Chapter 7. Configuring kube-rbac-proxy for Serving

The kube-rbac-proxy component provides internal authentication and authorization capabilities for Knative Serving.

7.1. Configuring kube-rbac-proxy resources for Serving

You can globally override resource allocation for the kube-rbac-proxy container by using the OpenShift Serverless Operator CR.

You can also override resource allocation for a specific deployment.

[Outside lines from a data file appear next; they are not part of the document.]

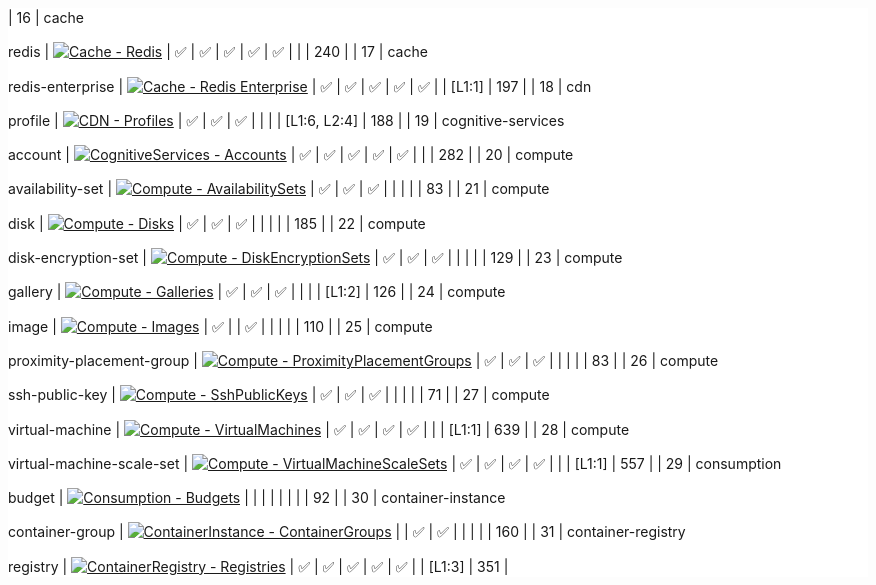 | 16 | cache<p>redis | [![Cache - Redis](https://github.com/DamianFlynn/azure-template-library/workflows/Cache%20-%20Redis/badge.svg)](https://github.com/DamianFlynn/azure-template-library/actions/workflows/ms.cache.redis.yml) | :white_check_mark: | :white_check_mark: | :white_check_mark: | :white_check_mark: | :white_check_mark: |  |  | 240 |
| 17 | cache<p>redis-enterprise | [![Cache - Redis Enterprise](https://github.com/DamianFlynn/azure-template-library/workflows/Cache%20-%20Redis%20Enterprise/badge.svg)](https://github.com/DamianFlynn/azure-template-library/actions/workflows/ms.cache.redisenterprise.yml) | :white_check_mark: | :white_check_mark: | :white_check_mark: | :white_check_mark: | :white_check_mark: |  | [L1:1] | 197 |
| 18 | cdn<p>profile | [![CDN - Profiles](https://github.com/DamianFlynn/azure-template-library/workflows/CDN%20-%20Profiles/badge.svg)](https://github.com/DamianFlynn/azure-template-library/actions/workflows/ms.cdn.profiles.yml) | :white_check_mark: | :white_check_mark: | :white_check_mark: |  |  |  | [L1:6, L2:4] | 188 |
| 19 | cognitive-services<p>account | [![CognitiveServices - Accounts](https://github.com/DamianFlynn/azure-template-library/workflows/CognitiveServices%20-%20Accounts/badge.svg)](https://github.com/DamianFlynn/azure-template-library/actions/workflows/ms.cognitiveservices.accounts.yml) | :white_check_mark: | :white_check_mark: | :white_check_mark: | :white_check_mark: | :white_check_mark: |  |  | 282 |
| 20 | compute<p>availability-set | [![Compute - AvailabilitySets](https://github.com/DamianFlynn/azure-template-library/workflows/Compute%20-%20AvailabilitySets/badge.svg)](https://github.com/DamianFlynn/azure-template-library/actions/workflows/ms.compute.availabilitysets.yml) | :white_check_mark: | :white_check_mark: | :white_check_mark: |  |  |  |  | 83 |
| 21 | compute<p>disk | [![Compute - Disks](https://github.com/DamianFlynn/azure-template-library/workflows/Compute%20-%20Disks/badge.svg)](https://github.com/DamianFlynn/azure-template-library/actions/workflows/ms.compute.disks.yml) | :white_check_mark: | :white_check_mark: | :white_check_mark: |  |  |  |  | 185 |
| 22 | compute<p>disk-encryption-set | [![Compute - DiskEncryptionSets](https://github.com/DamianFlynn/azure-template-library/workflows/Compute%20-%20DiskEncryptionSets/badge.svg)](https://github.com/DamianFlynn/azure-template-library/actions/workflows/ms.compute.diskencryptionsets.yml) | :white_check_mark: | :white_check_mark: | :white_check_mark: |  |  |  |  | 129 |
| 23 | compute<p>gallery | [![Compute - Galleries](https://github.com/DamianFlynn/azure-template-library/workflows/Compute%20-%20Galleries/badge.svg)](https://github.com/DamianFlynn/azure-template-library/actions/workflows/ms.compute.galleries.yml) | :white_check_mark: | :white_check_mark: | :white_check_mark: |  |  |  | [L1:2] | 126 |
| 24 | compute<p>image | [![Compute - Images](https://github.com/DamianFlynn/azure-template-library/workflows/Compute%20-%20Images/badge.svg)](https://github.com/DamianFlynn/azure-template-library/actions/workflows/ms.compute.images.yml) | :white_check_mark: |  | :white_check_mark: |  |  |  |  | 110 |
| 25 | compute<p>proximity-placement-group | [![Compute - ProximityPlacementGroups](https://github.com/DamianFlynn/azure-template-library/workflows/Compute%20-%20ProximityPlacementGroups/badge.svg)](https://github.com/DamianFlynn/azure-template-library/actions/workflows/ms.compute.proximityplacementgroups.yml) | :white_check_mark: | :white_check_mark: | :white_check_mark: |  |  |  |  | 83 |
| 26 | compute<p>ssh-public-key | [![Compute - SshPublicKeys](https://github.com/DamianFlynn/azure-template-library/workflows/Compute%20-%20SshPublicKeys/badge.svg)](https://github.com/DamianFlynn/azure-template-library/actions/workflows/ms.compute.sshpublickeys.yml) | :white_check_mark: | :white_check_mark: | :white_check_mark: |  |  |  |  | 71 |
| 27 | compute<p>virtual-machine | [![Compute - VirtualMachines](https://github.com/DamianFlynn/azure-template-library/workflows/Compute%20-%20VirtualMachines/badge.svg)](https://github.com/DamianFlynn/azure-template-library/actions/workflows/ms.compute.virtualmachines.yml) | :white_check_mark: | :white_check_mark: | :white_check_mark: | :white_check_mark: |  |  | [L1:1] | 639 |
| 28 | compute<p>virtual-machine-scale-set | [![Compute - VirtualMachineScaleSets](https://github.com/DamianFlynn/azure-template-library/workflows/Compute%20-%20VirtualMachineScaleSets/badge.svg)](https://github.com/DamianFlynn/azure-template-library/actions/workflows/ms.compute.virtualmachinescalesets.yml) | :white_check_mark: | :white_check_mark: | :white_check_mark: | :white_check_mark: |  |  | [L1:1] | 557 |
| 29 | consumption<p>budget | [![Consumption - Budgets](https://github.com/DamianFlynn/azure-template-library/workflows/Consumption%20-%20Budgets/badge.svg)](https://github.com/DamianFlynn/azure-template-library/actions/workflows/ms.consumption.budgets.yml) |  |  |  |  |  |  |  | 92 |
| 30 | container-instance<p>container-group | [![ContainerInstance - ContainerGroups](https://github.com/DamianFlynn/azure-template-library/workflows/ContainerInstance%20-%20ContainerGroups/badge.svg)](https://github.com/DamianFlynn/azure-template-library/actions/workflows/ms.containerinstance.containergroups.yml) |  | :white_check_mark: | :white_check_mark: |  |  |  |  | 160 |
| 31 | container-registry<p>registry | [![ContainerRegistry - Registries](https://github.com/DamianFlynn/azure-template-library/workflows/ContainerRegistry%20-%20Registries/badge.svg)](https://github.com/DamianFlynn/azure-template-library/actions/workflows/ms.containerregistry.registries.yml) | :white_check_mark: | :white_check_mark: | :white_check_mark: | :white_check_mark: | :white_check_mark: |  | [L1:3] | 351 |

The following configuration sets Knative Serving kube-rbac-proxy minimum and maximum CPU and memory allocation:

KnativeServing CR example

apiVersion: operator.knative.dev/v1beta1
kind: KnativeServing
metadata:
  name: knative-serving
  namespace: knative-serving
spec:
  config:
    deployment:
      "kube-rbac-proxy-cpu-request": "10m" 1
      "kube-rbac-proxy-memory-request": "20Mi" 2
      "kube-rbac-proxy-cpu-limit": "100m" 3
      "kube-rbac-proxy-memory-limit": "100Mi" 4

1
Sets minimum CPU allocation.
2
Sets minimum RAM allocation.
3
Sets maximum CPU allocation.
4
Sets maximum RAM allocation.

Chapter 8. Configuring custom domains for Knative services

8.1. Configuring a custom domain for a Knative service

Knative services are automatically assigned a default domain name based on your cluster configuration. For example, <service_name>-<namespace>.example.com. You can customize the domain for your Knative service by mapping a custom domain name that you own to a Knative service.

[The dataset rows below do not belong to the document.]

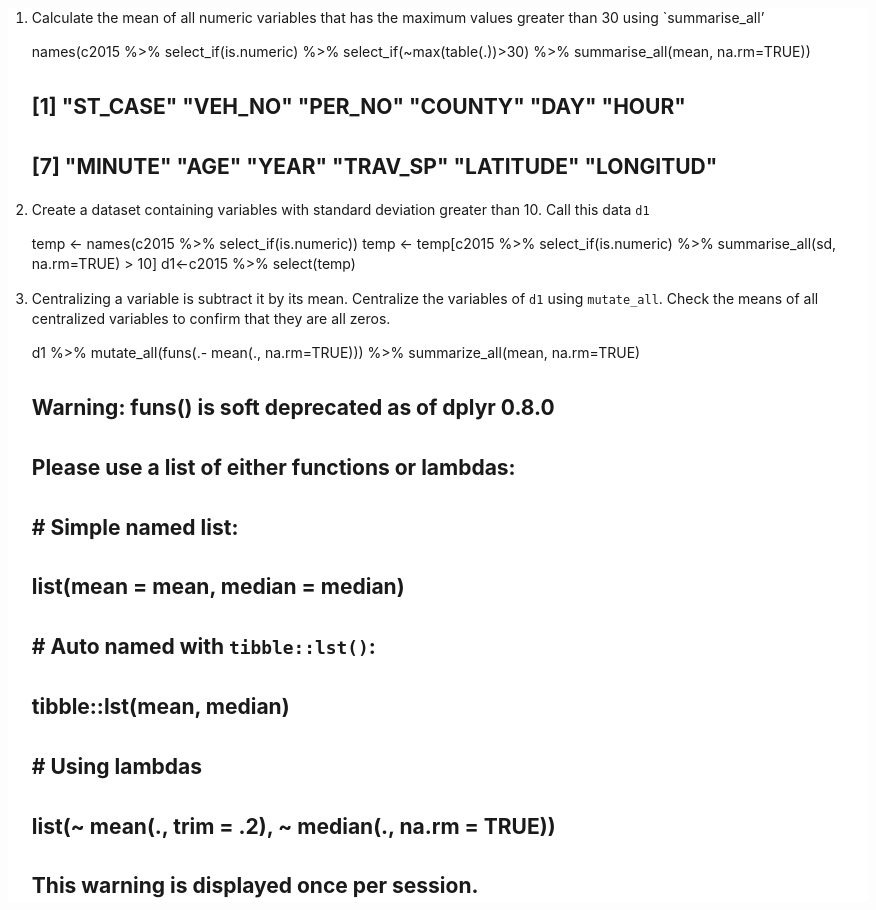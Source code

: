 1.  Calculate the mean of all numeric variables that has the maximum
    values greater than 30 using \`summarise\_all’



    names(c2015 %>%
      select_if(is.numeric) %>%
      select_if(~max(table(.))>30) %>%
      summarise_all(mean, na.rm=TRUE))

    ##  [1] "ST_CASE"  "VEH_NO"   "PER_NO"   "COUNTY"   "DAY"      "HOUR"    
    ##  [7] "MINUTE"   "AGE"      "YEAR"     "TRAV_SP"  "LATITUDE" "LONGITUD"

1.  Create a dataset containing variables with standard deviation
    greater than 10. Call this data `d1`



    temp <- names(c2015 %>%
                    select_if(is.numeric))
    temp <- temp[c2015 %>%
      select_if(is.numeric) %>%
      summarise_all(sd, na.rm=TRUE) > 10]
    d1<-c2015 %>%
      select(temp)

1.  Centralizing a variable is subtract it by its mean. Centralize the
    variables of `d1` using `mutate_all`. Check the means of all
    centralized variables to confirm that they are all zeros.



    d1 %>%
      mutate_all(funs(.- mean(., na.rm=TRUE))) %>%
      summarize_all(mean, na.rm=TRUE)

    ## Warning: funs() is soft deprecated as of dplyr 0.8.0
    ## Please use a list of either functions or lambdas: 
    ## 
    ##   # Simple named list: 
    ##   list(mean = mean, median = median)
    ## 
    ##   # Auto named with `tibble::lst()`: 
    ##   tibble::lst(mean, median)
    ## 
    ##   # Using lambdas
    ##   list(~ mean(., trim = .2), ~ median(., na.rm = TRUE))
    ## This warning is displayed once per session.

You can do this by creating a DomainMapping resource for the service. You can also create multiple DomainMapping resources to map multiple domains and subdomains to a single service.

8.2. Custom domain mapping

You can customize the domain for your Knative service by mapping a custom domain name that you own to a Knative service. To map a custom domain name to a custom resource (CR), you must create a DomainMapping CR that maps to an Addressable target CR, such as a Knative service or a Knative route.

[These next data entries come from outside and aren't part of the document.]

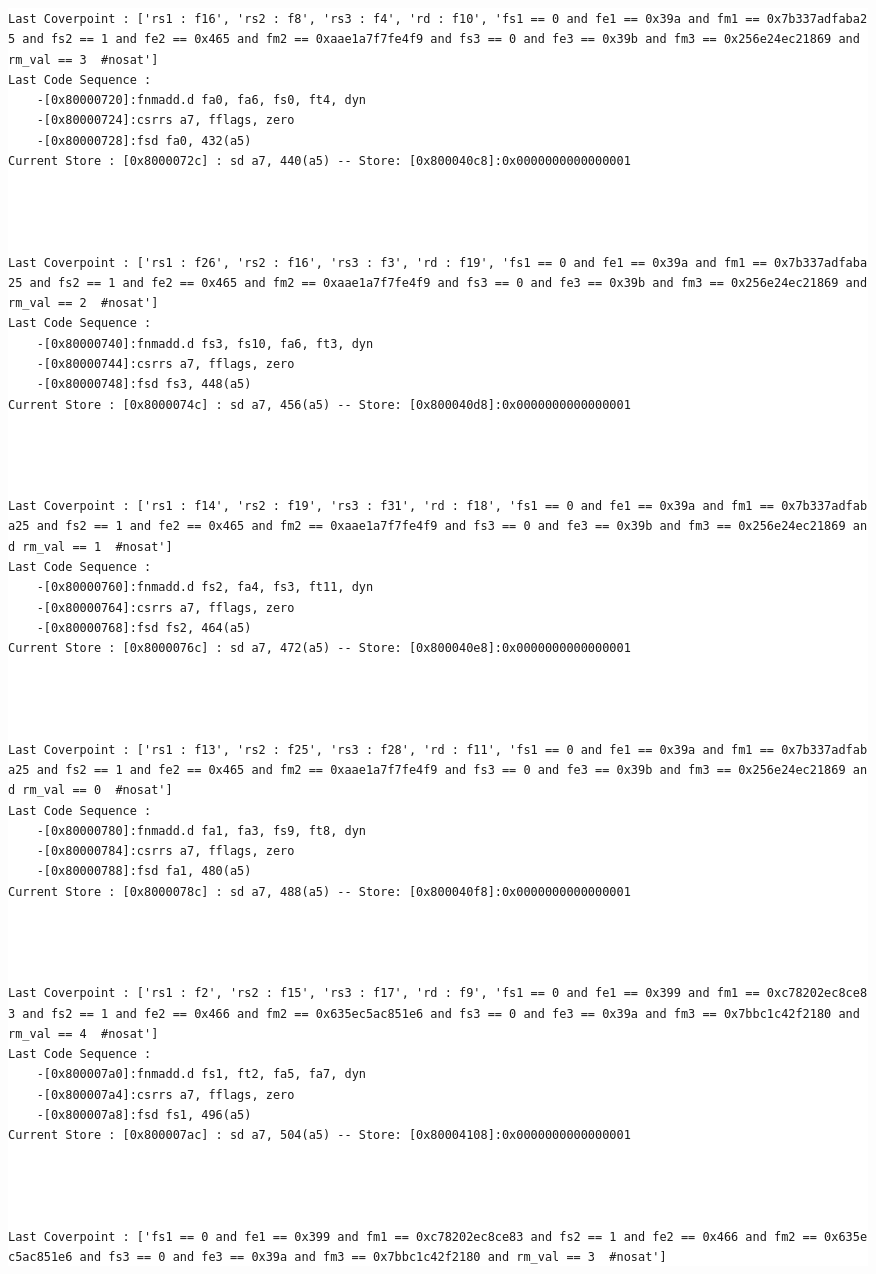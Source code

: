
 ```
Last Coverpoint : ['rs1 : f16', 'rs2 : f8', 'rs3 : f4', 'rd : f10', 'fs1 == 0 and fe1 == 0x39a and fm1 == 0x7b337adfaba25 and fs2 == 1 and fe2 == 0x465 and fm2 == 0xaae1a7f7fe4f9 and fs3 == 0 and fe3 == 0x39b and fm3 == 0x256e24ec21869 and rm_val == 3  #nosat']
Last Code Sequence : 
	-[0x80000720]:fnmadd.d fa0, fa6, fs0, ft4, dyn
	-[0x80000724]:csrrs a7, fflags, zero
	-[0x80000728]:fsd fa0, 432(a5)
Current Store : [0x8000072c] : sd a7, 440(a5) -- Store: [0x800040c8]:0x0000000000000001




Last Coverpoint : ['rs1 : f26', 'rs2 : f16', 'rs3 : f3', 'rd : f19', 'fs1 == 0 and fe1 == 0x39a and fm1 == 0x7b337adfaba25 and fs2 == 1 and fe2 == 0x465 and fm2 == 0xaae1a7f7fe4f9 and fs3 == 0 and fe3 == 0x39b and fm3 == 0x256e24ec21869 and rm_val == 2  #nosat']
Last Code Sequence : 
	-[0x80000740]:fnmadd.d fs3, fs10, fa6, ft3, dyn
	-[0x80000744]:csrrs a7, fflags, zero
	-[0x80000748]:fsd fs3, 448(a5)
Current Store : [0x8000074c] : sd a7, 456(a5) -- Store: [0x800040d8]:0x0000000000000001




Last Coverpoint : ['rs1 : f14', 'rs2 : f19', 'rs3 : f31', 'rd : f18', 'fs1 == 0 and fe1 == 0x39a and fm1 == 0x7b337adfaba25 and fs2 == 1 and fe2 == 0x465 and fm2 == 0xaae1a7f7fe4f9 and fs3 == 0 and fe3 == 0x39b and fm3 == 0x256e24ec21869 and rm_val == 1  #nosat']
Last Code Sequence : 
	-[0x80000760]:fnmadd.d fs2, fa4, fs3, ft11, dyn
	-[0x80000764]:csrrs a7, fflags, zero
	-[0x80000768]:fsd fs2, 464(a5)
Current Store : [0x8000076c] : sd a7, 472(a5) -- Store: [0x800040e8]:0x0000000000000001




Last Coverpoint : ['rs1 : f13', 'rs2 : f25', 'rs3 : f28', 'rd : f11', 'fs1 == 0 and fe1 == 0x39a and fm1 == 0x7b337adfaba25 and fs2 == 1 and fe2 == 0x465 and fm2 == 0xaae1a7f7fe4f9 and fs3 == 0 and fe3 == 0x39b and fm3 == 0x256e24ec21869 and rm_val == 0  #nosat']
Last Code Sequence : 
	-[0x80000780]:fnmadd.d fa1, fa3, fs9, ft8, dyn
	-[0x80000784]:csrrs a7, fflags, zero
	-[0x80000788]:fsd fa1, 480(a5)
Current Store : [0x8000078c] : sd a7, 488(a5) -- Store: [0x800040f8]:0x0000000000000001




Last Coverpoint : ['rs1 : f2', 'rs2 : f15', 'rs3 : f17', 'rd : f9', 'fs1 == 0 and fe1 == 0x399 and fm1 == 0xc78202ec8ce83 and fs2 == 1 and fe2 == 0x466 and fm2 == 0x635ec5ac851e6 and fs3 == 0 and fe3 == 0x39a and fm3 == 0x7bbc1c42f2180 and rm_val == 4  #nosat']
Last Code Sequence : 
	-[0x800007a0]:fnmadd.d fs1, ft2, fa5, fa7, dyn
	-[0x800007a4]:csrrs a7, fflags, zero
	-[0x800007a8]:fsd fs1, 496(a5)
Current Store : [0x800007ac] : sd a7, 504(a5) -- Store: [0x80004108]:0x0000000000000001




Last Coverpoint : ['fs1 == 0 and fe1 == 0x399 and fm1 == 0xc78202ec8ce83 and fs2 == 1 and fe2 == 0x466 and fm2 == 0x635ec5ac851e6 and fs3 == 0 and fe3 == 0x39a and fm3 == 0x7bbc1c42f2180 and rm_val == 3  #nosat']
```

8.2.1. Creating a custom domain mapping

You can customize the domain for your Knative service by mapping a custom domain name that you own to a Knative service. To map a custom domain name to a custom resource (CR), you must create a DomainMapping CR that maps to an Addressable target CR, such as a Knative service or a Knative route.

Prerequisites

  • The OpenShift Serverless Operator and Knative Serving are installed on your cluster.
  • Install the OpenShift CLI (oc).
  • You have created a project or have access to a project with the appropriate roles and permissions to create applications and other workloads in OpenShift Container Platform.
  • You have created a Knative service and control a custom domain that you want to map to that service.

    Note

    Your custom domain must point to the IP address of the OpenShift Container Platform cluster.

Procedure

  1. Create a YAML file containing the DomainMapping CR in the same namespace as the target CR you want to map to:

    apiVersion: serving.knative.dev/v1alpha1
    kind: DomainMapping
    metadata:
     name: <domain_name> 1
     namespace: <namespace> 2
    spec:
     ref:
       name: <target_name> 3
       kind: <target_type> 4
       apiVersion: serving.knative.dev/v1
    1
    The custom domain name that you want to map to the target CR.
    2
    The namespace of both the DomainMapping CR and the target CR.
    3
    The name of the target CR to map to the custom domain.
    4
    The type of CR being mapped to the custom domain.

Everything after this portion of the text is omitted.